I do find it much harder to find deals like 3-4 years back. Perhaps this is the new norm. I haven't been in real estate long enough to know what is the norm. 

People seem amazed when I tell them I passed up a deal, just because I think its not good enough. But what is good enough is really subjective. If I could find deals like 3 years back, I'd go crazy buying up all I could. I do wonder at times whether I need to loosen up my criteria a bit at pick up whats still available out there. 

@Gaurav M.

  yes its subjective If I think back on what where some of my best buys 3 and 4 years ago.

1. buying homes in ft. Meyers at auction for 20 to 30k each that were less than 10 years old and had sold north of 200k...

2. buying Atlanta metro homes from 30 to 45k  that were selling pre crash for 120 to 150k

3. a few land plays here in Oregon,,,

Missed opps

1. Buying every lot I could get my hands on in Atlanta.. there were thousands that could be bough for 1k each

2. buying lots in Central CA for 4 to 10k each.

New norm who knows but RE does cycle.. one thing I am fairly confident of is there will not be a huge crash like 08 to 2011... circumstances are not the same. .. Slow downs  for sure. and in some markets that are heavy to rentals you will always get deals from the burnt out landlord... I just funded 3 today that the company paid 50% less than a landlord paid for them 4 years ago... and that's just an example there is a plethoria of that inventory and there always will be.

Originally posted by @Jay Hinrichs :

@Mark Shaffar

  Dawns sharing her success for sure then her partner in CA doing a  POD cast and the next thing you know you spawned a new Turn key market there in Milwaukee.. so its good for the city ,,, contractors and others.. just puts pressure were very little existed with the local investors before it became popular.  I have been funding TK since 2001 and the first I heard of any serious interest in Milwaukee was last year when I joined BP

Ha ha ... funny to think of Mehran and I spurring the housing economy of an entire city all by ourselves ...  :)

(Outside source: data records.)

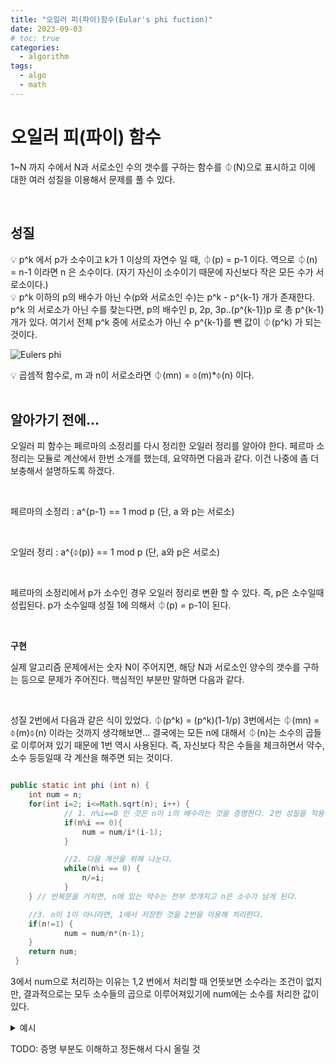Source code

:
 ```yaml
---
title: "오일러 피(파이)함수(Eular's phi fuction)"
date: 2023-09-03
# toc: true
categories:
  - algorithm
tags:
  - algo
  - math
---
```


# 오일러 피(파이) 함수

1~N 까지 수에서 N과 서로소인 수의 갯수를 구하는 함수를 ⏀(N)으로 표시하고 이에 대한 여러 성질을 이용해서 문제를 풀 수 있다.

<br>

## **성질**

<aside>
💡 p^k 에서 p가 소수이고 k가 1 이상의 자연수 일 때, ⏀(p) = p-1 이다. 역으로 ⏀(n) = n-1 이라면 n 은 소수이다. (자기 자신이 소수이기 때문에 자신보다 작은 모든 수가 서로소이다.)
</aside>

<aside>
💡 p^k 이하의 p의 배수가 아닌 수(p와 서로소인 수)는 p^k - p^{k-1} 개가 존재한다. p^k 의 서로소가 아닌 수를 찾는다면, p의 배수인 p, 2p, 3p..(p^{k-1})p 로 총 p^{k-1} 개가 있다. 여기서 전체 p^k 중에 서로소가 아닌 수 p^{k-1}를 뺀 값이 ⏀(p^k) 가 되는 것이다.

</aside>

![Eulers phi](https://github.com/rha6780/rha6780.github.io/assets/47859845/d1201c14-cc54-4f12-aef9-0ce633ed1b50)

<aside>
💡 곱셈적 함수로, m 과 n이 서로소라면 ⏀(mn) = ⏀(m)*⏀(n) 이다.

</aside>

<br>

## **알아가기 전에…**

오일러 피 함수는 페르마의 소정리를 다시 정리한 오일러 정리를 알아야 한다. 페르마 소정리는 모듈로 계산에서 한번 소개를 했는데, 요약하면 다음과 같다. 이건 나중에 좀 더 보충해서 설명하도록 하겠다.

<br>

페르마의 소정리 :  a^{p-1} == 1 mod p (단, a 와 p는 서로소)

<br>

오일러 정리 : a^{⏀(p)} == 1 mod p (단, a와 p은 서로소)

<br>

페르마의 소정리에서 p가 소수인 경우 오일러 정리로 변환 할 수 있다. 즉, p은 소수일때 성립된다. p가 소수일때 성질 1에 의해서 ⏀(p) = p-1이 된다. 

<br>

**구현**

실제 알고리즘 문제에서는 숫자 N이 주어지면, 해당 N과 서로소인 양수의 갯수를 구하는 등으로 문제가 주어진다. 핵심적인 부분만 말하면 다음과 같다.

<br>

성질 2번에서 다음과 같은 식이 있었다. ⏀(p^k) = (p^k)(1-1/p) 3번에서는 ⏀(mn) = ⏀(m)⏀(n) 이라는 것까지 생각해보면… 결국에는 모든 n에 대해서 ⏀(n)는 소수의 곱들로 이루어져 있기 때문에 1번 역시 사용된다. 즉, 자신보다 작은 수들을 체크하면서 약수, 소수 등등일때 각 계산을 해주면 되는 것이다.  

```java

public static int phi (int n) {
	int num = n;
	for(int i=2; i<=Math.sqrt(n); i++) {
			// 1. n%i==0 인 것은 n이 i의 배수라는 것을 증명한다. 2번 성질을 적용해서 저장
			if(n%i == 0){ 
				num = num/i*(i-1);
			}

			//2. 다음 계산을 위해 나눈다.
			while(n%i == 0) { 
				n/=i;
			}
	} // 반복문을 거치면, n에 있는 약수는 전부 쪼개지고 n은 소수가 남게 된다.

	//3. n이 1이 아니라면, 1에서 저장한 것을 2번을 이용해 처리한다.
	if(n!=1) { 
			num = num/n*(n-1);
	}
	return num;
 }
```

3에서 num으로 처리하는 이유는 1,2 번에서 처리할 때 언뜻보면 소수라는 조건이 없지만, 결과적으로는 모두 소수들의 곱으로 이루어져있기에 num에는 소수를 처리한 값이 있다.

<details>

<summary>예시</summary>
    
```java
public static int phi (int n) {
        int num = n;
        for(int i=2; i<=Math.sqrt(n); i++) {
                if(n%i == 0){ // n%i==0 인 것은 n이 i의 배수라는 것을 증명한다. 2번 성질을 적용해서 저장
                    num = num/i*(i-1);
                    System.out.println("반복문 에서.. i가 "+i+" 일때 체크 "+"1) n%i==0 : "+n+" num 에는 :"+num);
                }
                while(n%i == 0) { // 다음 계산을 위해 나눈다.
                    System.out.println("반복문 에서.. i가 "+i+" 일때 체크 "+"2) n/=i : "+n);
                    n/=i;
                    System.out.println("반복문 에서.. i가 "+i+" 일때 체크 "+"3) n/=i : "+n);
                }
        } // 반복문을 거치면, n에 있는 약수는 전부 쪼개지고 소수가 남게 된다.
    
        if(n!=1) { //n이 1이 아니라면
                num = num/n*(n-1);
                System.out.println("n!=1 : "+num);
        }
        return num;
        }
```

아래와 같이 나온다.
    
    
<img width="424" alt="phi_example" src="https://github.com/rha6780/rha6780.github.io/assets/47859845/465899ca-07b7-4075-ad0d-87056e598c19">

</details>

TODO: 증명 부분도 이해하고 정돈해서 다시 올릴 것

<br>
<br>
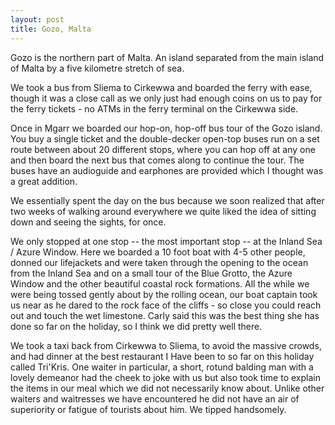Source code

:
 ```yaml
---
layout: post
title: Gozo, Malta
---
```


<p class="intro"><span class="dropcap">G</span>ozo is the northern part of Malta. An island separated from the main island of Malta by a five kilometre stretch of sea.</p>

We took a bus from Sliema to Cirkewwa and boarded the ferry with ease, though it was a close call as we only just had enough coins on us to pay for the ferry tickets - no ATMs in the ferry terminal on the Cirkewwa side.

Once in Mgarr we boarded our hop-on, hop-off bus tour of the Gozo island. You buy a single ticket and the double-decker open-top buses run on a set route between about 20 different stops, where you can hop off at any one and then board the next bus that comes along to continue the tour. The buses have an audioguide and earphones are provided which I thought was a great addition.

We essentially spent the day on the bus because we soon realized that after two weeks of walking around everywhere we quite liked the idea of sitting down and seeing the sights, for once.

We only stopped at one stop -- the most important stop -- at the Inland Sea / Azure Window. Here we boarded a 10 foot boat with 4-5 other people, donned our lifejackets and were taken through the opening to the ocean from the Inland Sea and on a small tour of the Blue Grotto, the Azure Window and the other beautiful coastal rock formations. All the while we were being tossed gently about by the rolling ocean, our boat captain took us near as he dared to the rock face of the cliffs - so close you could reach out and touch the wet limestone. Carly said this was the best thing she has done so far on the holiday, so I think we did pretty well there. 

We took a taxi back from Cirkewwa to Sliema, to avoid the massive crowds, and had dinner at the best restaurant I Have been to so far on this holiday called Tri'Kris. One waiter in particular, a short, rotund balding man with a lovely demeanor had the cheek to joke with us but also took time to explain the items in our meal which we did not necessarily know about. Unlike other waiters and waitresses we have encountered he did not have an air of superiority or fatigue of tourists about him. We tipped handsomely.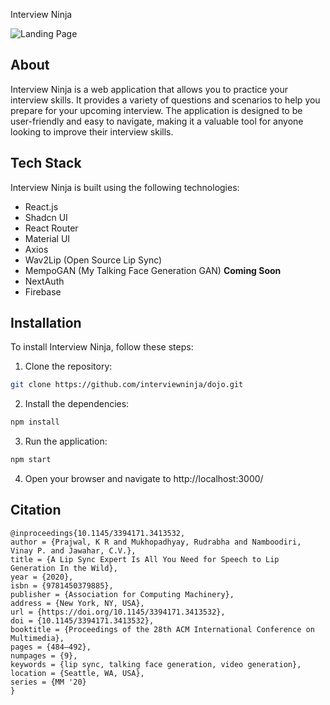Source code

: Interview Ninja

![Landing Page](https://i.imghippo.com/files/MtA1h1728062624.png)

## About

Interview Ninja is a web application that allows you to practice your interview skills. It provides a variety of questions and scenarios to help you prepare for your upcoming interview. The application is designed to be user-friendly and easy to navigate, making it a valuable tool for anyone looking to improve their interview skills.

## Tech Stack

Interview Ninja is built using the following technologies:

- React.js
- Shadcn UI
- React Router
- Material UI
- Axios
- Wav2Lip (Open Source Lip Sync)
- MempoGAN (My Talking Face Generation GAN) **Coming Soon**
- NextAuth
- Firebase

## Installation

To install Interview Ninja, follow these steps:

1. Clone the repository:

```bash
git clone https://github.com/interviewninja/dojo.git
```

2. Install the dependencies:

```bash
npm install
```

3. Run the application:

```bash
npm start
```

4. Open your browser and navigate to http://localhost:3000/

## Citation 
```
@inproceedings{10.1145/3394171.3413532,
author = {Prajwal, K R and Mukhopadhyay, Rudrabha and Namboodiri, Vinay P. and Jawahar, C.V.},
title = {A Lip Sync Expert Is All You Need for Speech to Lip Generation In the Wild},
year = {2020},
isbn = {9781450379885},
publisher = {Association for Computing Machinery},
address = {New York, NY, USA},
url = {https://doi.org/10.1145/3394171.3413532},
doi = {10.1145/3394171.3413532},
booktitle = {Proceedings of the 28th ACM International Conference on Multimedia},
pages = {484–492},
numpages = {9},
keywords = {lip sync, talking face generation, video generation},
location = {Seattle, WA, USA},
series = {MM '20}
}
```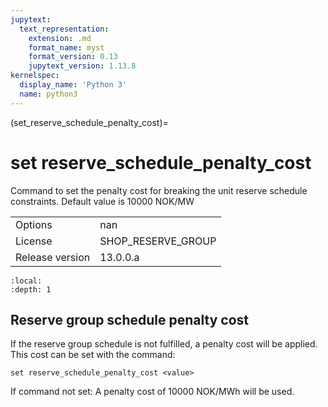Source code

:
 ```yaml
---
jupytext:
  text_representation:
    extension: .md
    format_name: myst
    format_version: 0.13
    jupytext_version: 1.13.8
kernelspec:
  display_name: 'Python 3'
  name: python3
---
```


(set_reserve_schedule_penalty_cost)=
# set reserve_schedule_penalty_cost
Command to set the penalty cost for breaking the unit reserve schedule constraints. Default value is 10000 NOK/MW

|   |   |
|---|---|
|Options|nan|
|License|SHOP_RESERVE_GROUP|
|Release version|13.0.0.a|

```{contents}
:local:
:depth: 1
```

## Reserve group schedule penalty cost
If the reserve group schedule is not fulfilled, a penalty cost will be applied. This cost can be set with the command:
```
set reserve_schedule_penalty_cost <value>
```

If command not set: A penalty cost of 10000 NOK/MWh will be used.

Originally posted by @Jay Hinrichs :

@Gaurav Mohile

  yes its subjective If I think back on what where some of my best buys 3 and 4 years ago.

1. buying homes in ft. Meyers at auction for 20 to 30k each that were less than 10 years old and had sold north of 200k...

2. buying Atlanta metro homes from 30 to 45k  that were selling pre crash for 120 to 150k

3. a few land plays here in Oregon,,,

Missed opps

1. Buying every lot I could get my hands on in Atlanta.. there were thousands that could be bough for 1k each

2. buying lots in Central CA for 4 to 10k each.

New norm who knows but RE does cycle.. one thing I am fairly confident of is there will not be a huge crash like 08 to 2011... circumstances are not the same. .. Slow downs  for sure. and in some markets that are heavy to rentals you will always get deals from the burnt out landlord... I just funded 3 today that the company paid 50% less than a landlord paid for them 4 years ago... and that's just an example there is a plethoria of that inventory and there always will be.

 I agree that there wont be  huge crash like 08 to 11 for a long time. Like you said it'll probably go sideways for a while, except for maybe SoCal and Bay area.